UPDATE 2006/11/03: Another solution
I have used Mail::Address
, and I create a new
object as a replacement whenever I have to replace an unqualified
address with the qualified one.
2 replies for this story:
Vasek Stodlka wrote:
It wold be interesting to know, if this is human-written or machine genereated. :)
Adelton wrote: Matching unqualified
Put ( before that \@ on line 19 and replace )))> with )))?)> on line -4.
Reply to this story:
Wed, 01 Nov 2006
Spam, spam, spam
It seems that the total volume of spam has increased radically during the last month. My own spambox is bigger than before - the previous spambox had 770MB and 56k messages, the current one has over a gigabyte and 71k messages (we rotate spamboxes on 10th each month, so the current one will probably be about 50% bigger than it is now). So it would be an increase in spam almost by factor of two in the last month. I am getting more than 3500 spam messages a day, one spam each 24 seconds! And this is just spam recognized by my spam filter, I guess 20-50 messages get through each day.
The IS MU mailserver could not cope with this volume of spam, and the CPU load has caused huge delays in message delivery. So, as a temporary measure, I have switched off some spam filtering features (causing a big uproar amongst users[1]), and I have started to reimplement the server part of the mailserver.
I have replaced Qmail with Postfix (expect more about life with Postfix in the next blogspot :-), added PostGrey, and rewrote the delivery mechanism so that entire our cluster is used for spam filtering (instead of the mailserver only). I have also added ClamAV antivirus scanner.
So, the current IS MU mailserver should be an order of magnitude faster than before, and it will be even more spam-resistant because of additional antispam measures such as greylisting. It took me about three weeks to redesign and reimplement it, but I think we are prepared for the next wave of spam.
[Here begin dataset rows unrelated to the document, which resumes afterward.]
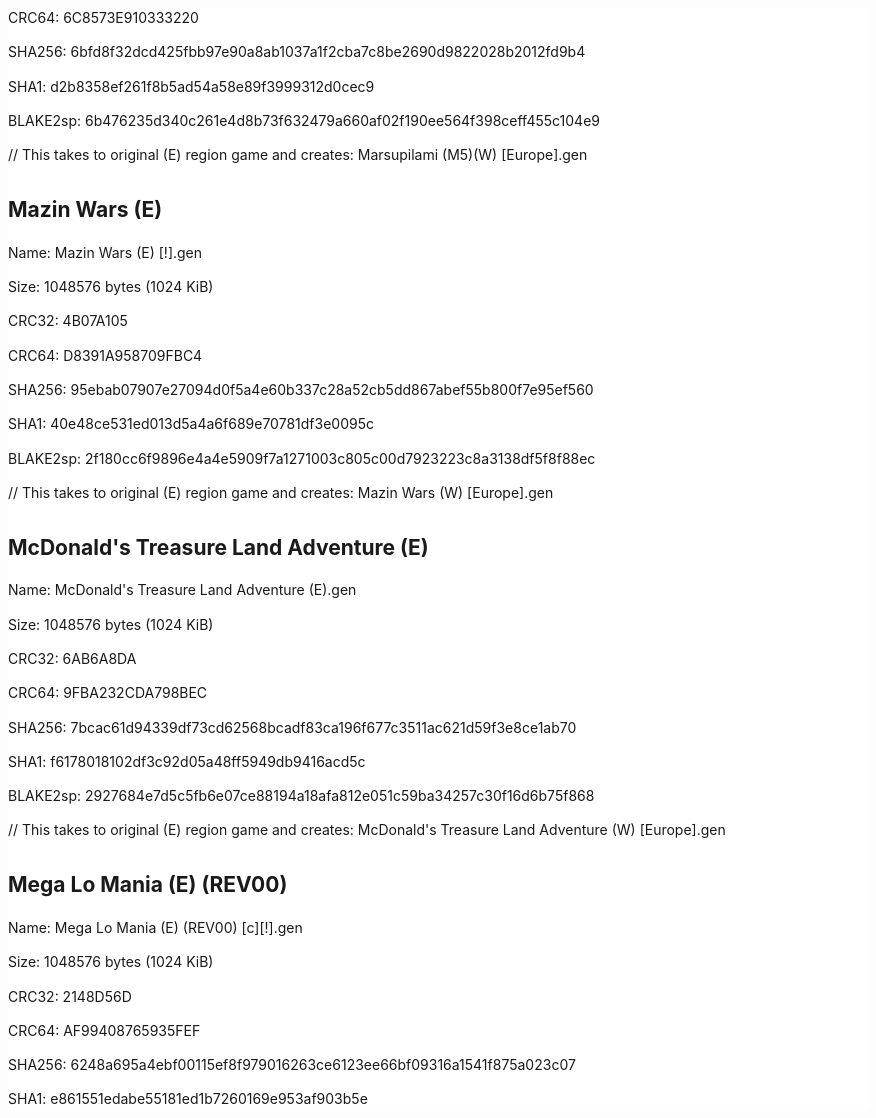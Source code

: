 CRC64: 6C8573E910333220

SHA256: 6bfd8f32dcd425fbb97e90a8ab1037a1f2cba7c8be2690d9822028b2012fd9b4

SHA1: d2b8358ef261f8b5ad54a58e89f3999312d0cec9

BLAKE2sp: 6b476235d340c261e4d8b73f632479a660af02f190ee564f398ceff455c104e9

// This takes to original (E) region game and creates: Marsupilami (M5)(W) [Europe].gen

## Mazin Wars (E)

Name: Mazin Wars (E) [!].gen

Size: 1048576 bytes (1024 KiB)

CRC32: 4B07A105

CRC64: D8391A958709FBC4

SHA256: 95ebab07907e27094d0f5a4e60b337c28a52cb5dd867abef55b800f7e95ef560

SHA1: 40e48ce531ed013d5a4a6f689e70781df3e0095c

BLAKE2sp: 2f180cc6f9896e4a4e5909f7a1271003c805c00d7923223c8a3138df5f8f88ec

// This takes to original (E) region game and creates: Mazin Wars (W) [Europe].gen

## McDonald's Treasure Land Adventure (E)

Name: McDonald's Treasure Land Adventure (E).gen

Size: 1048576 bytes (1024 KiB)

CRC32: 6AB6A8DA

CRC64: 9FBA232CDA798BEC

SHA256: 7bcac61d94339df73cd62568bcadf83ca196f677c3511ac621d59f3e8ce1ab70

SHA1: f6178018102df3c92d05a48ff5949db9416acd5c

BLAKE2sp: 2927684e7d5c5fb6e07ce88194a18afa812e051c59ba34257c30f16d6b75f868

// This takes to original (E) region game and creates: McDonald's Treasure Land Adventure (W) [Europe].gen

## Mega Lo Mania (E) (REV00)

Name: Mega Lo Mania (E) (REV00) [c][!].gen

Size: 1048576 bytes (1024 KiB)

CRC32: 2148D56D

CRC64: AF99408765935FEF

SHA256: 6248a695a4ebf00115ef8f979016263ce6123ee66bf09316a1541f875a023c07

SHA1: e861551edabe55181ed1b7260169e953af903b5e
Footnote [1]: Of course, when somebody complains "Fix your f*cking spam filter, I receive five spams a day!", I can always reply "Lucky you, I get 3500+ spams daily." :-)
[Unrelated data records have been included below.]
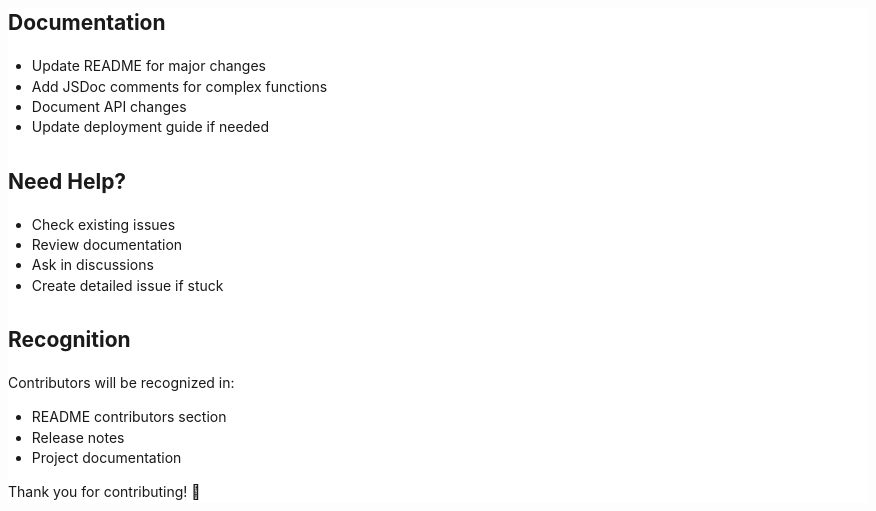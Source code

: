 ## Documentation

- Update README for major changes
- Add JSDoc comments for complex functions
- Document API changes
- Update deployment guide if needed

## Need Help?

- Check existing issues
- Review documentation
- Ask in discussions
- Create detailed issue if stuck

## Recognition

Contributors will be recognized in:
- README contributors section
- Release notes
- Project documentation

Thank you for contributing! 🎉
11 replies for this story:
Anydot wrote: Congratz
That you choosed postfix
thingie wrote: Of course
Ready for the previous war...?
Honza Holčapek wrote: Poor you
3500+ spams a day is terrible number. Just a minor note: shouldn't you use "fix your f*ucking" instead of "fix your f*ucked"?
Milan Zamazal wrote:
Greylisting is a good antispam method as it puts the burden on spammers too. Just beware of relays sending mail to you -- greylisting them burdens just you and the relay instead of spammers (well, preferably motivating the relay admins to apply effective antispam means on their sites too). Non-filtering relays require special handling such as combining greylisting with other methods (for instance I'm going to apply razor on debian.org relays which are responsible for most of the spam passing through my primary shield).
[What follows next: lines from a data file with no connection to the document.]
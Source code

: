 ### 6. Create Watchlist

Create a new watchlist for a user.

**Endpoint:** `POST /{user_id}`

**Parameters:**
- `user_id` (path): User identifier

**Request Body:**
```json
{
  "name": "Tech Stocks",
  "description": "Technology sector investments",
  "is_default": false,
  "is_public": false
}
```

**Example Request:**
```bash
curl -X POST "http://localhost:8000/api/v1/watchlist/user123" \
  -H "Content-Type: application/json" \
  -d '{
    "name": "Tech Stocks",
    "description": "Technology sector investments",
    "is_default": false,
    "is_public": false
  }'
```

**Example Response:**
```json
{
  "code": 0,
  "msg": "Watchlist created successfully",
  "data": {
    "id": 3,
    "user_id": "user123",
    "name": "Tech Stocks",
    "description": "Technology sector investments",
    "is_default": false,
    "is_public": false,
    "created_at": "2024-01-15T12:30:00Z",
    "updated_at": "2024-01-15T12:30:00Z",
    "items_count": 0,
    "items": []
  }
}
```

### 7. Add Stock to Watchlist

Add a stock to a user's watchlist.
Yenya wrote: Re: Of course
What war?
Yenya wrote: Re: Poor you
Thanks, fixed (my English is rather poor, I know :-).
Yenya wrote: Relays
Yes, I know - relays are Evil(tm) and should be avoided.
Honza Holčapek wrote: Re: Re: Poor you
Definitely not, you English is pretty good, and I mean it.
thingie wrote: Re: Re: Of course
Sort of a proverb. You are ready to block spam you've already got. But what about the spam that is going to come tommorow? Vven spammers have to hate spam, I think.
Adelton wrote: Greylisting stats?
Yenya, have you got some statistics of the percentage of emails caught by greylisting?
Yenya wrote: Re: Greylisting stats?
Sorry, I don't have any. I am looking for a statistics package for Postgrey, I don't have time to write it myself.